Una comedia para adolescentes, al mejor estilo Disney, donde las jovencitas se puedan identificar con el personaje y aspirar a todo lo que ella tiene; su ropa, su estilo, sus amigas, sus aventuras; además de que puede cantar y bailar Lindsay Lohan interpreta este personaje, que anteriormente estaba destinado a Hilary Duff. Lohan nos sorprende con su actuación, aunque parece que le queda tan bien ese estilo de personaje que la veremos todavía mas a menudo en estas películas tediosas, repetitivas y predecibles.

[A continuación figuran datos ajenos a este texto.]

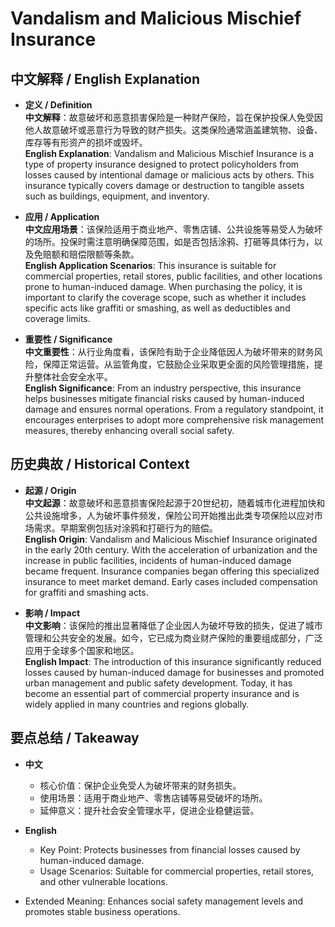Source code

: # Vandalism and Malicious Mischief Insurance

## 中文解释 / English Explanation

* **定义 / Definition**  
  **中文解释**：故意破坏和恶意损害保险是一种财产保险，旨在保护投保人免受因他人故意破坏或恶意行为导致的财产损失。这类保险通常涵盖建筑物、设备、库存等有形资产的损坏或毁坏。  
  **English Explanation**: Vandalism and Malicious Mischief Insurance is a type of property insurance designed to protect policyholders from losses caused by intentional damage or malicious acts by others. This insurance typically covers damage or destruction to tangible assets such as buildings, equipment, and inventory.

* **应用 / Application**  
  **中文应用场景**：该保险适用于商业地产、零售店铺、公共设施等易受人为破坏的场所。投保时需注意明确保障范围，如是否包括涂鸦、打砸等具体行为，以及免赔额和赔偿限额等条款。  
  **English Application Scenarios**: This insurance is suitable for commercial properties, retail stores, public facilities, and other locations prone to human-induced damage. When purchasing the policy, it is important to clarify the coverage scope, such as whether it includes specific acts like graffiti or smashing, as well as deductibles and coverage limits.

* **重要性 / Significance**  
  **中文重要性**：从行业角度看，该保险有助于企业降低因人为破坏带来的财务风险，保障正常运营。从监管角度，它鼓励企业采取更全面的风险管理措施，提升整体社会安全水平。  
  **English Significance**: From an industry perspective, this insurance helps businesses mitigate financial risks caused by human-induced damage and ensures normal operations. From a regulatory standpoint, it encourages enterprises to adopt more comprehensive risk management measures, thereby enhancing overall social safety.

## 历史典故 / Historical Context

* **起源 / Origin**  
  **中文起源**：故意破坏和恶意损害保险起源于20世纪初，随着城市化进程加快和公共设施增多，人为破坏事件频发，保险公司开始推出此类专项保险以应对市场需求。早期案例包括对涂鸦和打砸行为的赔偿。  
  **English Origin**: Vandalism and Malicious Mischief Insurance originated in the early 20th century. With the acceleration of urbanization and the increase in public facilities, incidents of human-induced damage became frequent. Insurance companies began offering this specialized insurance to meet market demand. Early cases included compensation for graffiti and smashing acts.

* **影响 / Impact**  
  **中文影响**：该保险的推出显著降低了企业因人为破坏导致的损失，促进了城市管理和公共安全的发展。如今，它已成为商业财产保险的重要组成部分，广泛应用于全球多个国家和地区。  
  **English Impact**: The introduction of this insurance significantly reduced losses caused by human-induced damage for businesses and promoted urban management and public safety development. Today, it has become an essential part of commercial property insurance and is widely applied in many countries and regions globally.

## 要点总结 / Takeaway

* **中文**  
  - 核心价值：保护企业免受人为破坏带来的财务损失。
  - 使用场景：适用于商业地产、零售店铺等易受破坏的场所。
  - 延伸意义：提升社会安全管理水平，促进企业稳健运营。

* **English**  
  - Key Point: Protects businesses from financial losses caused by human-induced damage.
  - Usage Scenarios: Suitable for commercial properties, retail stores, and other vulnerable locations.
- Extended Meaning: Enhances social safety management levels and promotes stable business operations.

Este tipo de filme supone tener un cierto mensaje, como los estudios Disney siempre promociona; la idea de la amistad duradera y la lealtad; pero la verdad es que promociona la diferenciación social en las escuelas, la importancia de estar a la moda con solo 15 años, y que todo sueño es posible con dinero.
Quizás las películas de Reese Witherspoon como Una Rubia muy legal han tenido éxito, y probablemente sea por su personaje ficticio y exagerado que daba una clara idea de burla y poco realista, pero en este caso, la diferencia es que intentan hacerlo parecer lo mas realista posible.
Dirigida por Sara Sugarman, y protagonizada por Adam Garcia, Alison Pill, Glenne Headly, Carol Kane y Eli Marienthal.